Для любой системы идеологии и власти, которая претендует на абсолютную монополию, самым страшным врагом был не «посторонний», а еретик, уклонист, отступник, то есть «свой», сделавший полшага в сторону, потому что он может увлечь за собой других и подорвать нерушимость «монолита» власти или вероучения. Так считали церковные и партийные инквизиторы в давние и недавние времена. По такой логике самый осторожный, притом истово верующий отступник от обязательного канона должен считаться самым страшным преступником, врагом, извергом (в бесподобной терминологии сталинского «Краткого курса») и т. д.
А с «врагами» церемониться – спорить, убеждать, доказывать – не полагалось, за проклятием должна была следовать и крайняя мера. Поэтому первым, последним и решающим аргументом во всех спорах об истинной вере или истинном социализме выступала сила.
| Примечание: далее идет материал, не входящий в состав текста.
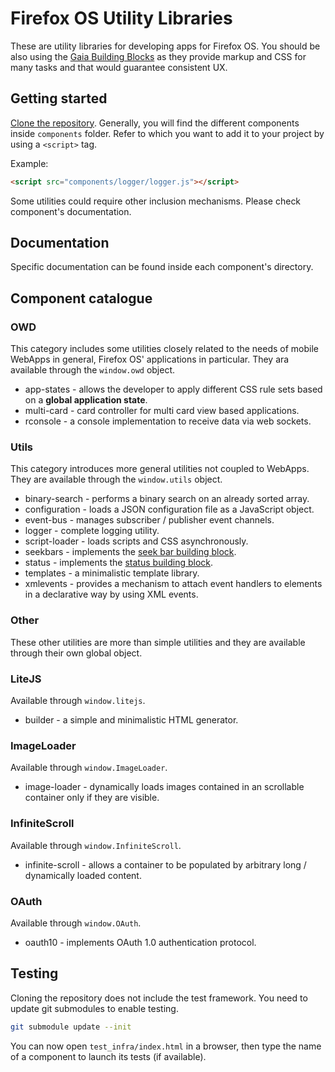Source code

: # Firefox OS Utility Libraries

These are utility libraries for developing apps for Firefox OS. You should be also using the [Gaia Building Blocks](http://buildingfirefoxos.com/) as they provide markup and CSS for many tasks and that would guarantee consistent UX.

## Getting started

[Clone the repository](https://github.com/telefonicaid/B2G-Utility-Libraries.JS). Generally, you will find the different components inside `components` folder. Refer to which you want to add it to your project by using a `<script>` tag.

Example:

```html
<script src="components/logger/logger.js"></script>
```

Some utilities could require other inclusion mechanisms. Please check component's documentation.

## Documentation

Specific documentation can be found inside each component's directory.

## Component catalogue

### OWD

This category includes some utilities closely related to the needs of mobile WebApps in general, Firefox OS' applications in particular. They ara available through the `window.owd` object.

* app-states - allows the developer to apply different CSS rule sets based on a __global application state__.
* multi-card - card controller for multi card view based applications.
* rconsole - a console implementation to receive data via web sockets.

### Utils

This category introduces more general utilities not coupled to WebApps. They are available through the `window.utils` object.

* binary-search - performs a binary search on an already sorted array.
* configuration - loads a JSON configuration file as a JavaScript object.
* event-bus - manages subscriber / publisher event channels.
* logger - complete logging utility.
* script-loader - loads scripts and CSS asynchronously.
* seekbars - implements the [seek bar building block](http://buildingfirefoxos.com/building-blocks/seek-bars/).
* status - implements the [status building block](http://buildingfirefoxos.com/building-blocks/status/).
* templates - a minimalistic template library.
* xmlevents - provides a mechanism to attach event handlers to elements in a declarative way by using XML events.

### Other

These other utilities are more than simple utilities and they are available through their own global object.

### LiteJS

Available through `window.litejs`.

* builder - a simple and minimalistic HTML generator.

### ImageLoader

Available through `window.ImageLoader`.

* image-loader - dynamically loads images contained in an scrollable container only if they are visible.

### InfiniteScroll

Available through `window.InfiniteScroll`.

* infinite-scroll - allows a container to be populated by arbitrary long / dynamically loaded content.

### OAuth

Available through `window.OAuth`.

* oauth10 - implements OAuth 1.0 authentication protocol.

## Testing

Cloning the repository does not include the test framework. You need to update git submodules to enable testing.

```bash
git submodule update --init
```

You can now open `test_infra/index.html` in a browser, then type the name of a component to launch its tests (if available).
В августе 1968-го использовались разные формы насилия – прямого и косвенного. Танки нужны были, чтобы предупредить массовые протесты и прикрыть акции групп захвата и последовавшие «чистки». Не сразу, но за полтора-два года беспокойную страну, а точнее, ее политическую элиту заставили склонить голову перед «ломом», против которого приема не было.
Правда, «нормализация» коснулась политической поверхности как чехословацкого общества, так и его отношений со «старшим братом». За последующие двадцать лет созрело новое поколение и вышла на сцену новая политическая элита, свободные от иллюзий социализма и готовые для «бархатного» разрыва с ним. Чему мы можем, отмечу это сегодня, только завидовать.
Отступление 2
Что помнят сегодня? В том же исследовании за июль 1998 г. респондентов попросили указать, какая из точек зрения на ввод советских войск в Чехословакию в ночь на 21 августа «того» года им ближе. Результаты получились такими (в процентах от числа опрошенных):
Итак, более половины наших соотечественников просто не знают, что тогда произошло. Больше всего «незнаек» среди молодежи (79 %), меньше всего среди тех, кому 40–55 лет (50 %), две трети (65 %) москвичей не знают, не помнят.